He was 53 years of age and had no previous cardiac history.

I was on the way to my car on the Friday afternoon after offering prayers at my father’s grave who had passed away two nights ago when I saw a call from my LIC agent on the mobile. His assistant was on the line and was talking about a death. I thought she had come to know about my father’s demise and had called up to offer sympathies. It took me a minute to realize she was talking instead of my LIC agent who had passed away.

He had shared a bitter-sweet relationship with my father, as any insurance agent is bound to. My father had provided him with new business but would not mince words when he expected service, and the LIC agent would politely offer all assistance possible. When something was not possible to fulfill, he would call me and entreat sincerely to mediate with my father.

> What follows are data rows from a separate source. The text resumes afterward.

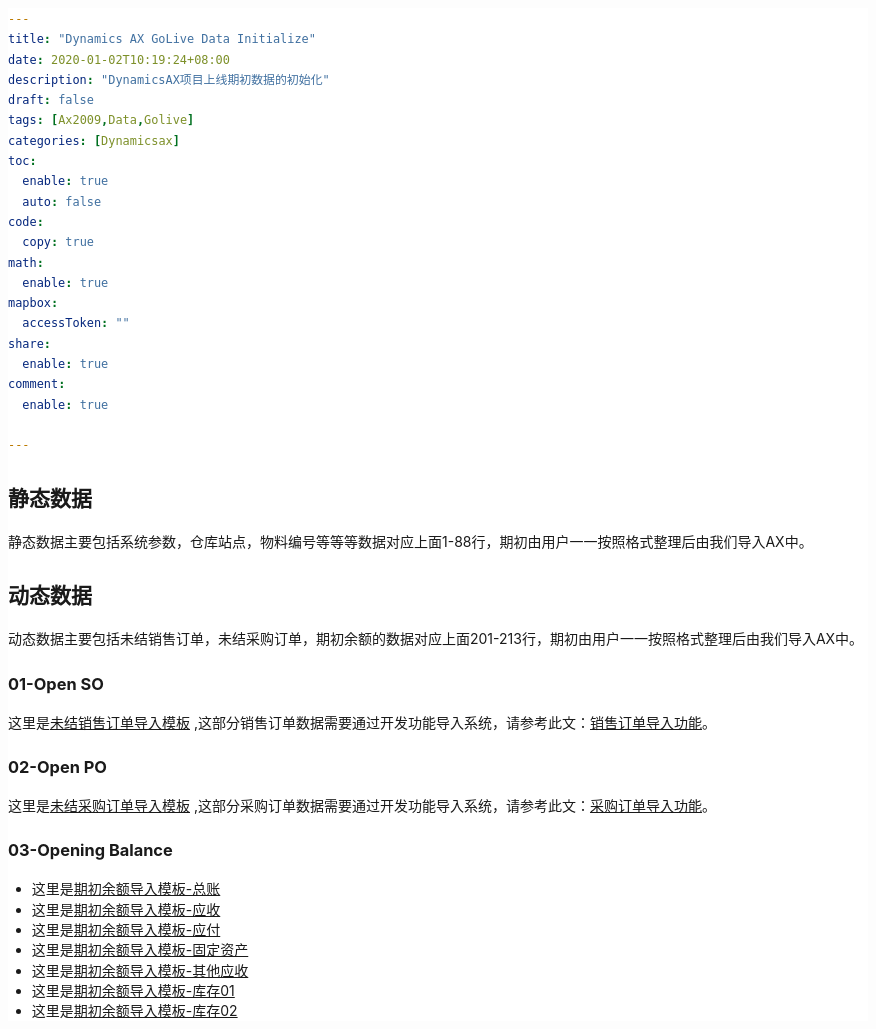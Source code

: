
 ```yaml
---
title: "Dynamics AX GoLive Data Initialize"
date: 2020-01-02T10:19:24+08:00
description: "DynamicsAX项目上线期初数据的初始化"
draft: false
tags: [Ax2009,Data,Golive]
categories: [Dynamicsax]
toc:
  enable: true
  auto: false
code:
  copy: true
math:
  enable: true
mapbox:
  accessToken: ""
share:
  enable: true
comment:
  enable: true

---
```



## 静态数据

静态数据主要包括系统参数，仓库站点，物料编号等等等数据对应上面1-88行，期初由用户一一按照格式整理后由我们导入AX中。

## 动态数据

动态数据主要包括未结销售订单，未结采购订单，期初余额的数据对应上面201-213行，期初由用户一一按照格式整理后由我们导入AX中。

### 01-Open SO

这里是[未结销售订单导入模板](https://pan.nashome.cn/s/mwos8gMqdNMw2d5) ,这部分销售订单数据需要通过开发功能导入系统，请参考此文：[销售订单导入功能]()。 

### 02-Open PO

这里是[未结采购订单导入模板](https://pan.nashome.cn/s/RRo8Z5yTPMJk4Mf) ,这部分采购订单数据需要通过开发功能导入系统，请参考此文：[采购订单导入功能]()。 

### 03-Opening Balance
- 这里是[期初余额导入模板-总账](https://pan.nashome.cn/s/GQf9PyKQPG86MQW) 
- 这里是[期初余额导入模板-应收](https://pan.nashome.cn/s/JAcFm7apo3QjZCR) 
- 这里是[期初余额导入模板-应付](https://pan.nashome.cn/s/iFLJLjrwEkCoWck) 
- 这里是[期初余额导入模板-固定资产](https://pan.nashome.cn/s/Gy4koJCkgFaPm3N) 
- 这里是[期初余额导入模板-其他应收](https://pan.nashome.cn/s/eR4bXmzgYyAAgNC) 
- 这里是[期初余额导入模板-库存01](https://pan.nashome.cn/s/JjHFZcRPZfecjkf) 
- 这里是[期初余额导入模板-库存02](https://pan.nashome.cn/s/e7jY8rBJQJexHRy) 
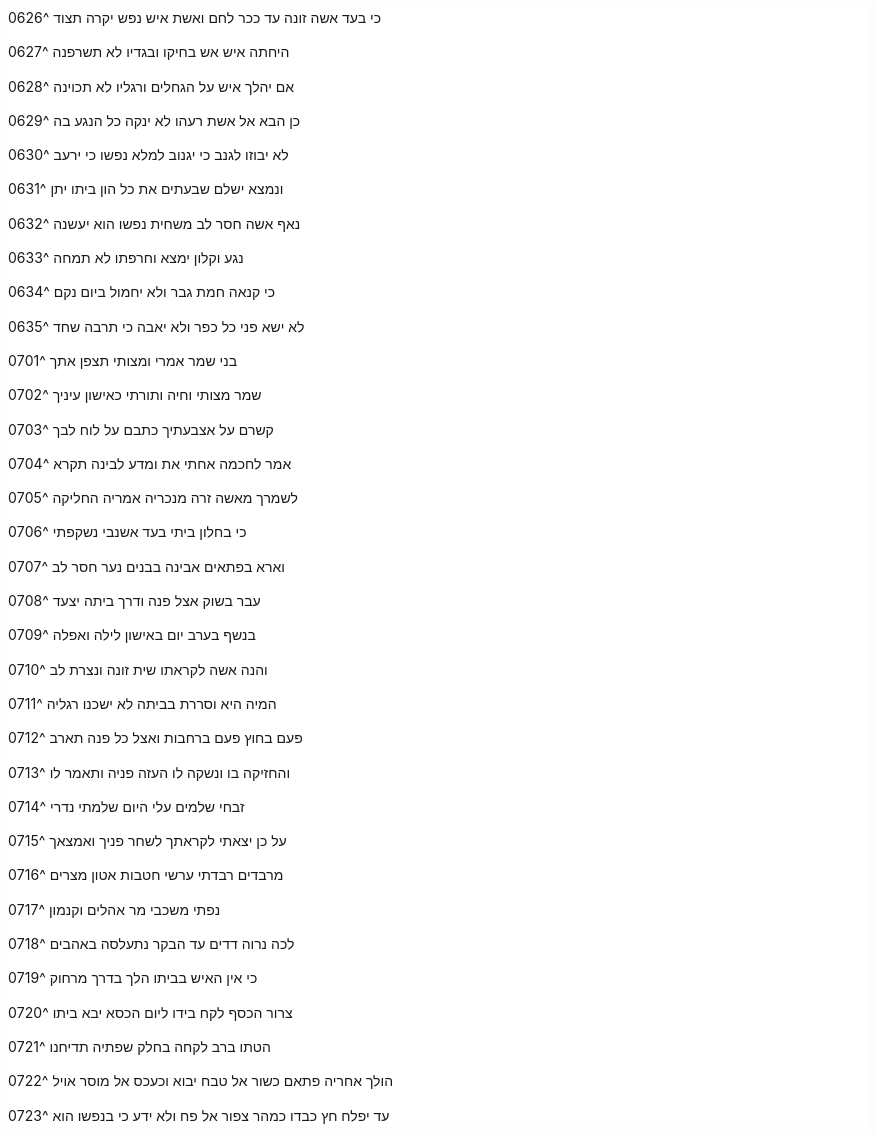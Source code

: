 כי בעד אשה זונה עד ככר לחם ואשת איש נפש יקרה תצוד ^0626

היחתה איש אש בחיקו ובגדיו לא תשרפנה ^0627

אם יהלך איש על הגחלים ורגליו לא תכוינה ^0628

כן הבא אל אשת רעהו לא ינקה כל הנגע בה ^0629

לא יבוזו לגנב כי יגנוב למלא נפשו כי ירעב ^0630

ונמצא ישלם שבעתים את כל הון ביתו יתן ^0631

נאף אשה חסר לב משחית נפשו הוא יעשנה ^0632

נגע וקלון ימצא וחרפתו לא תמחה ^0633

כי קנאה חמת גבר ולא יחמול ביום נקם ^0634

לא ישא פני כל כפר ולא יאבה כי תרבה שחד ^0635

בני שמר אמרי ומצותי תצפן אתך ^0701

שמר מצותי וחיה ותורתי כאישון עיניך ^0702

קשרם על אצבעתיך כתבם על לוח לבך ^0703

אמר לחכמה אחתי את ומדע לבינה תקרא ^0704

לשמרך מאשה זרה מנכריה אמריה החליקה ^0705

כי בחלון ביתי בעד אשנבי נשקפתי ^0706

וארא בפתאים אבינה בבנים נער חסר לב ^0707

עבר בשוק אצל פנה ודרך ביתה יצעד ^0708

בנשף בערב יום באישון לילה ואפלה ^0709

והנה אשה לקראתו שית זונה ונצרת לב ^0710

המיה היא וסררת בביתה לא ישכנו רגליה ^0711

פעם בחוץ פעם ברחבות ואצל כל פנה תארב ^0712

והחזיקה בו ונשקה לו העזה פניה ותאמר לו ^0713

זבחי שלמים עלי היום שלמתי נדרי ^0714

על כן יצאתי לקראתך לשחר פניך ואמצאך ^0715

מרבדים רבדתי ערשי חטבות אטון מצרים ^0716

נפתי משכבי מר אהלים וקנמון ^0717

לכה נרוה דדים עד הבקר נתעלסה באהבים ^0718

כי אין האיש בביתו הלך בדרך מרחוק ^0719

צרור הכסף לקח בידו ליום הכסא יבא ביתו ^0720

הטתו ברב לקחה בחלק שפתיה תדיחנו ^0721

הולך אחריה פתאם כשור אל טבח יבוא וכעכס אל מוסר אויל ^0722

עד יפלח חץ כבדו כמהר צפור אל פח ולא ידע כי בנפשו הוא ^0723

On his first visit to our house when I offered him tea, he accepted it immediately. Later on he clarified that he never refused any beverages offered because that provided him some additional time to converse with his customers. His whole business was based on conversations.

Just a week ago, as my father lay critically ill, I had called him up to seek his and his staff’s forgiveness for anything hurtful my father would have ever said to them. He called me immediately the next morning saying he had done as conveyed and his staff had forgiven my father and wished him good health.

That was the last conversation we had.  And ironically it wasn’t about a new policy or a premium to be paid, it was about forgiveness.

As I drove down to my house from the graveyard, my ache was no longer for my father but for this soft gentleman who peddled his business almost like an apology, who till that moment had always seemed as if he would be there when required. And for the shock and grief of his wife and daughter who had suddenly lost the only man in their life.

How does one go away just like that with no warnings, no time for a proper farewell?

And I wondered about the meaning of life. Most of us will not die at 53, not so suddenly without a ‘handover.’ Yet there can be no doubt that life is finite, temporary and insulated – in the sense that nothing that is acquired here can be taken forward.

And yet most of our striving, and consequently most of our pain is for acquiring.

It didn’t take much time to realize the futility of trying to decipher the meaning of life – for there can be no definitive answers; everyone would have their own meaning. It was rather more important to add meaning to life.

And I realized that no matter what one chose to do, it was important for it to be meaningful. That was the only way to ensure a life well spent.